[[ Supplied material, beginning ]]
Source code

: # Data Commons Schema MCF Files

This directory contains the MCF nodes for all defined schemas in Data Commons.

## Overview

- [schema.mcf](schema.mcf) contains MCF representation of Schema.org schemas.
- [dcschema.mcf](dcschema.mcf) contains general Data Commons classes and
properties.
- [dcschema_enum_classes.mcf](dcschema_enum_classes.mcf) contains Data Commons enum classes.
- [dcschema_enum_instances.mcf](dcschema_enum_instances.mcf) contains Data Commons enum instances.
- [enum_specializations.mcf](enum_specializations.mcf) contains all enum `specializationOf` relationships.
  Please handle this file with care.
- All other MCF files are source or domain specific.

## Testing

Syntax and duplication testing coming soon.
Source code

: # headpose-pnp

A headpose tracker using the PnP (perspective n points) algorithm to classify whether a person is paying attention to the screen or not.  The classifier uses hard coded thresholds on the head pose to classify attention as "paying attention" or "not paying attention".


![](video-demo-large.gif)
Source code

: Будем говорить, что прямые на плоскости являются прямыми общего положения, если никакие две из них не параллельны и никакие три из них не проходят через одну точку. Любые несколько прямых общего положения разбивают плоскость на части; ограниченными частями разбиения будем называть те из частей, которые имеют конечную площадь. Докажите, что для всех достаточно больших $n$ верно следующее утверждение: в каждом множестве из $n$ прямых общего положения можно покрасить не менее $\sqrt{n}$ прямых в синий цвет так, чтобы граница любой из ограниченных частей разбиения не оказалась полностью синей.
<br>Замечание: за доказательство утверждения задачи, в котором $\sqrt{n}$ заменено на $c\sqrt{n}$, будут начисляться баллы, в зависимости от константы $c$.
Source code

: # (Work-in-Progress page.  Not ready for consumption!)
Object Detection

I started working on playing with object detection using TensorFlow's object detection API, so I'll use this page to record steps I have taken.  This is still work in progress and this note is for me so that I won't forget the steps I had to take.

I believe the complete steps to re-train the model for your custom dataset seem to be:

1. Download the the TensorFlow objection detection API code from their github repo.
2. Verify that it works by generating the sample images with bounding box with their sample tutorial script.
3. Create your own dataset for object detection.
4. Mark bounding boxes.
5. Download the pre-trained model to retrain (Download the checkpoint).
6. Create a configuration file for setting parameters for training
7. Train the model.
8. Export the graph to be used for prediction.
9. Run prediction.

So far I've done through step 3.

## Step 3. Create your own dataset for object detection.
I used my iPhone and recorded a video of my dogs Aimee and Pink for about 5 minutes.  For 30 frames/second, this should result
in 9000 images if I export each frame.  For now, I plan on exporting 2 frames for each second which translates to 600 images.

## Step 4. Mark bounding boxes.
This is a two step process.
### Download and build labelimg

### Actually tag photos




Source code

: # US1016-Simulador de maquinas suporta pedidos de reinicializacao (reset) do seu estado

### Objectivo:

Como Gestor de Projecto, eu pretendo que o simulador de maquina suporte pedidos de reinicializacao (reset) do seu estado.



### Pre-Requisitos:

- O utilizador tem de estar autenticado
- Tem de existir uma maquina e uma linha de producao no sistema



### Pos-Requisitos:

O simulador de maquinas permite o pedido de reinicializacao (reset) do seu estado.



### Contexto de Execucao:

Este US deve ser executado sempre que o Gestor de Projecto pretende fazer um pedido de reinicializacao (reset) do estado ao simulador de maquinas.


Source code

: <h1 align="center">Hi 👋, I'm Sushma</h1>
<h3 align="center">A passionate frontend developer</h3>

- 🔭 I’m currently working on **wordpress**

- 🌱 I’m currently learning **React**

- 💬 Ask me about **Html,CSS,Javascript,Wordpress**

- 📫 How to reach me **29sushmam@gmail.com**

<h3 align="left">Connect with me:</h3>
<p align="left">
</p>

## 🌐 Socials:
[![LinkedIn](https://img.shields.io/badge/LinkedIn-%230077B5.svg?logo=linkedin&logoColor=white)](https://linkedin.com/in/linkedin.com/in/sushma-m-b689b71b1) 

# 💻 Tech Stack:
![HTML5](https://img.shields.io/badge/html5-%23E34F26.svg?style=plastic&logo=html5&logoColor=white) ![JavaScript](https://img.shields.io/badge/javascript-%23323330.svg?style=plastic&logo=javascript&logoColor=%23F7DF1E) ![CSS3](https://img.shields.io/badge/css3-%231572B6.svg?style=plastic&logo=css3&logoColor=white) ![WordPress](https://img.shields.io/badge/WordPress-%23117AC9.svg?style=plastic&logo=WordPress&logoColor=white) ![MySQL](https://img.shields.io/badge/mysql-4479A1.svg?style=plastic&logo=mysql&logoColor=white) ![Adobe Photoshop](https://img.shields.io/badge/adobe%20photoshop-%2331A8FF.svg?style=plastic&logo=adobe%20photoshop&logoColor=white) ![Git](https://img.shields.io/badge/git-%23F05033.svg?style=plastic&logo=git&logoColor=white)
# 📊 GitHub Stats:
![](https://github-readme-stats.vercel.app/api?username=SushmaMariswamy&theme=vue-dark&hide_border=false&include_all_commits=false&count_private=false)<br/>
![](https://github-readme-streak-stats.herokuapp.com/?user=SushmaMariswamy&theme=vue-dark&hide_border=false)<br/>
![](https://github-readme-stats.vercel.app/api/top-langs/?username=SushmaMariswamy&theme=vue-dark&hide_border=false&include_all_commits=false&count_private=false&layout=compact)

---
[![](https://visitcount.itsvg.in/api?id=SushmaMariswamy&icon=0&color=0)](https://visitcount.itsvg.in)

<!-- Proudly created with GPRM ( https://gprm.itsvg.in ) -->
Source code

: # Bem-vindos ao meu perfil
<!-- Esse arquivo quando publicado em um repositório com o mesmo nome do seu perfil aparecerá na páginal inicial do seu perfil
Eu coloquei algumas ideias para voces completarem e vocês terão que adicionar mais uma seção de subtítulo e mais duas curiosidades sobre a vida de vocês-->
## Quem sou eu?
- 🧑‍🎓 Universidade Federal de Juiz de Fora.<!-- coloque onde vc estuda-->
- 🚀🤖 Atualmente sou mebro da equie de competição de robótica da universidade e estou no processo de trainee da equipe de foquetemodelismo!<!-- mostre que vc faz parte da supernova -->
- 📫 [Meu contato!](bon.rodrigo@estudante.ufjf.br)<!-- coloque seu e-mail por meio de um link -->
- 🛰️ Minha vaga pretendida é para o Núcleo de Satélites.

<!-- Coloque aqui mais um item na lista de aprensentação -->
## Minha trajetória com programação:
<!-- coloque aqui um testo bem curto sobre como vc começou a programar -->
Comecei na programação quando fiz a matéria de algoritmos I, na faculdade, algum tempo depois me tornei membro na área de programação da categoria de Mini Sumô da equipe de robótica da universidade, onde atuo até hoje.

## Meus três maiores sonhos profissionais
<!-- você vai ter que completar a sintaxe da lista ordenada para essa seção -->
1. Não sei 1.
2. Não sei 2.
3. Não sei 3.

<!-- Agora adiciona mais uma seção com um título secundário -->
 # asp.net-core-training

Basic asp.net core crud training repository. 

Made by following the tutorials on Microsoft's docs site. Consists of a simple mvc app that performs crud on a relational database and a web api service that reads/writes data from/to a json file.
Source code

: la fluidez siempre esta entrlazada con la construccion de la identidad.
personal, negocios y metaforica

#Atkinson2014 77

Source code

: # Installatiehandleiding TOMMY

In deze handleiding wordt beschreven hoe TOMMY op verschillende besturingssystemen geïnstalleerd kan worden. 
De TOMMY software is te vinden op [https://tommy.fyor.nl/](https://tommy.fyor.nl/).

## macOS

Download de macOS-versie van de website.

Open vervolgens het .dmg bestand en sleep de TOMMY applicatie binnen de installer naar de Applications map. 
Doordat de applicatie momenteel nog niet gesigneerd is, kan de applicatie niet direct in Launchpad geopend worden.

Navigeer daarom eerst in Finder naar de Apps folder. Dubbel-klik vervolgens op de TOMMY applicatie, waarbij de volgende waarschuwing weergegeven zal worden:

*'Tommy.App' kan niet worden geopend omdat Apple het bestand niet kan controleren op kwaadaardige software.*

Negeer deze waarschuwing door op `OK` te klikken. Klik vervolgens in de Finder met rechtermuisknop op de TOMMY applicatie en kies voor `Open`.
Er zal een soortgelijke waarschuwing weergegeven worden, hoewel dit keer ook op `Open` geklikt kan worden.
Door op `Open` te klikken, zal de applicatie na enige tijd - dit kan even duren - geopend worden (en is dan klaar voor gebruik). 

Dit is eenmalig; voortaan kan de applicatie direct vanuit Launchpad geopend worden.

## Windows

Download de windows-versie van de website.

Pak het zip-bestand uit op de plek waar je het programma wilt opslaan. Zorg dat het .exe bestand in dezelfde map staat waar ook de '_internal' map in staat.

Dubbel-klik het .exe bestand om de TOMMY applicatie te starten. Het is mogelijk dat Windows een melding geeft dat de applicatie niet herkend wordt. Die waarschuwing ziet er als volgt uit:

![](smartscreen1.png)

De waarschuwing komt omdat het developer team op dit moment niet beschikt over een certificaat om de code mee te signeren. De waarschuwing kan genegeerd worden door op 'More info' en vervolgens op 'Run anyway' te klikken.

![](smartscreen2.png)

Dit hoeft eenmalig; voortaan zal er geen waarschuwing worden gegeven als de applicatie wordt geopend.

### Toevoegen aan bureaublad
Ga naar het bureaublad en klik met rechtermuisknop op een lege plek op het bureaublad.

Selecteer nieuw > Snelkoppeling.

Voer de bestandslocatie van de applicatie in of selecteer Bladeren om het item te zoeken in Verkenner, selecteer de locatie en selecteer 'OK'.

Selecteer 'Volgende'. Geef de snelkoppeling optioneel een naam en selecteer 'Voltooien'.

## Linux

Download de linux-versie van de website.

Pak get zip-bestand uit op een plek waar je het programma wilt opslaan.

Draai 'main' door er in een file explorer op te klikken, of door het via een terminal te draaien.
[[ Supplied material, end ]]
What you are asked to do |
Look above for the line with "## Meus três maiores sonhos profissionais" and the line with "Download de macOS-versie van de website.", and reproduce exactly those two lines plus every line between, nothing more.

Completed task |
## Meus três maiores sonhos profissionais
<!-- você vai ter que completar a sintaxe da lista ordenada para essa seção -->
1. Não sei 1.
2. Não sei 2.
3. Não sei 3.

<!-- Agora adiciona mais uma seção com um título secundário -->
 # asp.net-core-training

Basic asp.net core crud training repository. 

Made by following the tutorials on Microsoft's docs site. Consists of a simple mvc app that performs crud on a relational database and a web api service that reads/writes data from/to a json file.
Source code

: la fluidez siempre esta entrlazada con la construccion de la identidad.
personal, negocios y metaforica

#Atkinson2014 77

Source code

: # Installatiehandleiding TOMMY

In deze handleiding wordt beschreven hoe TOMMY op verschillende besturingssystemen geïnstalleerd kan worden. 
De TOMMY software is te vinden op [https://tommy.fyor.nl/](https://tommy.fyor.nl/).

## macOS

Download de macOS-versie van de website.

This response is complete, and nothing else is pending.